Die Idylle währte nur kurz, denn alsbald erschien eine Frau vom Sozialamt, sagte etwas auf Deutsch, das keiner verstand, und brachte den Jungen in einem Behindertenheim unter. Er landete wegen seiner dürftigen Deutschkenntnisse zunächst auf der Sonderschule, war ganz allein unter Fremden und sehnte sich schrecklich nach seiner Familie. Irgendwann wurde er auf die normale Schule versetzt, schaffte sein Fachabitur und studierte anschließend Architektur. Längst war er ein echter Bayer, doch trotzdem litt er an "özlem", an Sehnsucht nach Heimat. Inzwischen hatte er Istanbul kennengelernt, "was heißt Istanbul, eigentlich habe ich nur Beyoglu gesehen". In diesem riesigen Stadtteil auf der europäischen Seite Istanbuls liegt fast alles, was die Metropole abgesehen von Hagia Sophia, Topkapi-Palast und Blauer Moschee ausmacht: Hier lebten einst die nicht muslimischen Minderheiten rund um die heutige Fußgängerzone Istiklal Caddesi herum, die vormals Grande Rue de Pera hieß; in Beyoglu liegt sowohl der Taksim-Platz als auch der einst von Genuesern erbaute Galata-Turm. Und in Beyoglu wohnte auch Altindis' Onkel, bei dem er einige Sommerferien verbrachte und beschloss: "Eines Tages werde auch ich hier leben."

"Alle sind glücklich"

Und so geschah es: Jahre später hüpfte Altindis auf seinen Krücken in einer Ruine nahe des Galata-Turms sechs Stockwerke hoch, wurde eines atemberaubenden Blicks ansichtig und kaufte eine völlig heruntergekommene Bleibe für 27.000 Mark. "Ich legte eine Matratze auf den Fußboden, schlief darauf und sah den Sonnenaufgang auf der asiatischen Seite. Danach war es um mich geschehen." Er renovierte die Wohnung, zeigte sie Freunden und kam alsbald nie mehr in sie hinein - "ständig war sie untervermietet". Die Wohnung gibt es bis heute, sie ist ein Kleinod namens "Bosporus". Das war der Beginn von "Manzara". Inzwischen vermietet Altindis 23 Apartments rund um den Galata-Turm und auch im nahe gelegenen Viertel Cihangir. Denn bald konnte er die Eigentümer anderer Immobilien in zumeist desolatem Zustand dazu überreden, sie ihm gegen ein geringes Entgelt zu überlassen. Er saniert sie, richtet sie so ein, "dass ich selber gerne bei mir wohnen würde", vermietet sie fünf Jahre lang via "Manzara" und übergibt den Besitzern anschließend statt trostloser Löcher Juwelen. Ergebnis: "Alle sind glücklich", so Altindis. Besonders seine Gäste.

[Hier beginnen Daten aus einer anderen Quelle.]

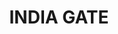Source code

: ---
title: INDIA GATE
image: assets/images/fulls/igate.JPG
thumbnail: assets/images/thumbs/igate.JPG
caption:
---
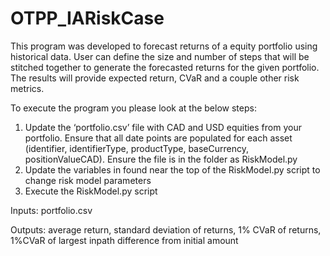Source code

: # OTPP_IARiskCase

This program was developed to forecast returns of a equity portfolio using historical data. User can define the size and number of steps that will be stitched together to generate the forecasted returns for the given portfolio. The results will provide expected return, CVaR and a couple other risk metrics.

To execute the program you please look at the below steps:
1.	Update the ‘portfolio.csv’ file with CAD and USD equities from your portfolio. Ensure that all date points are populated for each asset (identifier, identifierType, productType, baseCurrency, positionValueCAD). Ensure the file is in the folder as RiskModel.py
2.	Update the variables in found near the top of the RiskModel.py script to change risk model parameters
3.	Execute the RiskModel.py script

Inputs:
portfolio.csv

Outputs:
average return,
standard deviation of returns,
1% CVaR of returns,
1%CVaR of largest inpath difference from initial amount
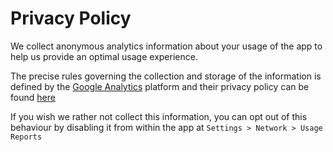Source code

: # Privacy Policy

We collect anonymous analytics information about your usage of the app
to help us provide an optimal usage experience.

The precise rules governing the collection and storage of the information is
defined by the [Google Analytics][1] platform and their privacy policy can be found [here][2]

If you wish we rather not collect this information,
you can opt out of this behaviour by disabling it
from within the app at `Settings > Network > Usage Reports`

[1]: https://marketingplatform.google.com/about/analytics/
[2]: https://support.google.com/analytics/answer/6004245?hl=en
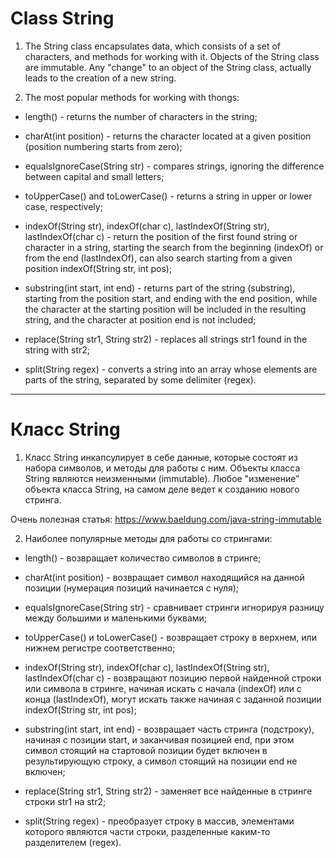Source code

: # Class String

1. The String class encapsulates data, which consists of a set of characters, and methods for working with it.
   Objects of the String class are immutable. Any "change" to an object of the String class,
   actually leads to the creation of a new string.

2. The most popular methods for working with thongs:

- length() - returns the number of characters in the string;

- charAt(int position) - returns the character located at a given position (position numbering starts from zero);

- equalsIgnoreCase(String str) - compares strings, ignoring the difference between capital and small letters;

- toUpperCase() and toLowerCase() - returns a string in upper or lower case, respectively;

- indexOf(String str), indexOf(char c), lastIndexOf(String str), lastIndexOf(char c) - return the position of the first
  found string or character in a string, starting the search from the beginning (indexOf) or from the end (lastIndexOf),
  can also search starting from a given position indexOf(String str, int pos);

- substring(int start, int end) - returns part of the string (substring), starting from the position start,
  and ending with the end position, while the character at the starting position will be included in the resulting string,
  and the character at position end is not included;

- replace(String str1, String str2) - replaces all strings str1 found in the string with str2;

- split(String regex) - converts a string into an array whose elements are parts of the string,
  separated by some delimiter (regex).

----------------------------

# Класс String

1. Класс String инкапсулирует в себе данные, которые состоят из набора символов, и методы для работы с ним.
   Объекты класса String являются неизменными (immutable). Любое "изменение" объекта класса String,
   на самом деле ведет к созданию нового стринга.

Очень полезная статья: https://www.baeldung.com/java-string-immutable

2. Наиболее популярные методы для работы со стрингами:

- length() - возвращает количество символов в стринге;

- charAt(int position) - возвращает символ находящийся на данной позиции (нумерация позиций начинается с нуля);

- equalsIgnoreCase(String str) - сравнивает стринги игнорируя разницу между большими и маленькими буквами;

- toUpperCase() и toLowerCase() - возвращает строку в верхнем, или нижнем регистре соответственно;

- indexOf(String str), indexOf(char c), lastIndexOf(String str), lastIndexOf(char c) - возвращают позицию первой
  найденной строки или символа в стринге, начиная искать с начала (indexOf) или с конца (lastIndexOf),
  могут искать также начиная с заданной позиции indexOf(String str, int pos);

- substring(int start, int end) - возвращает часть стринга (подстроку), начиная с позиции start,
  и заканчивая позицией end, при этом символ стоящий на стартовой позиции будет включен в результирующую строку,
  а символ стоящий на позиции end не включен;

- replace(String str1, String str2) - заменяет все найденные в стринге строки str1 на str2;

- split(String regex) - преобразует строку в массив, элементами которого являются части строки, 
разделенные каким-то разделителем (regex).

Er selbst hat längst keine Sehnsucht mehr. Stattdessen bemüht er sich mit Erfolg, andere mit seiner Liebe zu Istanbul anzustecken. So organisiert er Stadt- und Nachtführungen, Hamam-Besuche sowie Workshops, etwa über türkische Küche, die Produktion von Filz oder Keramik. Die Rezeption von "Manzara" ist inzwischen zu einem Treffpunkt für Istanbuler geworden, wo im Winter Kastanien geröstet und Lesungen veranstaltet werden. Wer in einer der "Manzara"-Bleiben wohnt, kann dabei mitmachen - oder sich einfach nur daheim entspannt in einem Sessel flegeln. Denn wer erst einmal in einem der Luftschlösser angekommen ist, möchte zumeist nicht mehr hinaus, was nicht nur an den vielen Stockwerken liegt, die es zu bewältigen gilt, sondern an der Aussicht. Echte Faulpelze können sich daher gegen Aufpreis ein komplettes Abendessen servieren lassen, vor einer Kulisse, die grandioser nicht sein könnte. Es erstrahlen Topkapi-Palast, Hagia Sophia und die Blaue Moschee, davor liegt nachtschwarz das Goldene Horn. So kann man Bergheim-Niederaußem getrost vergessen und sich fühlen wie einst die Sultane.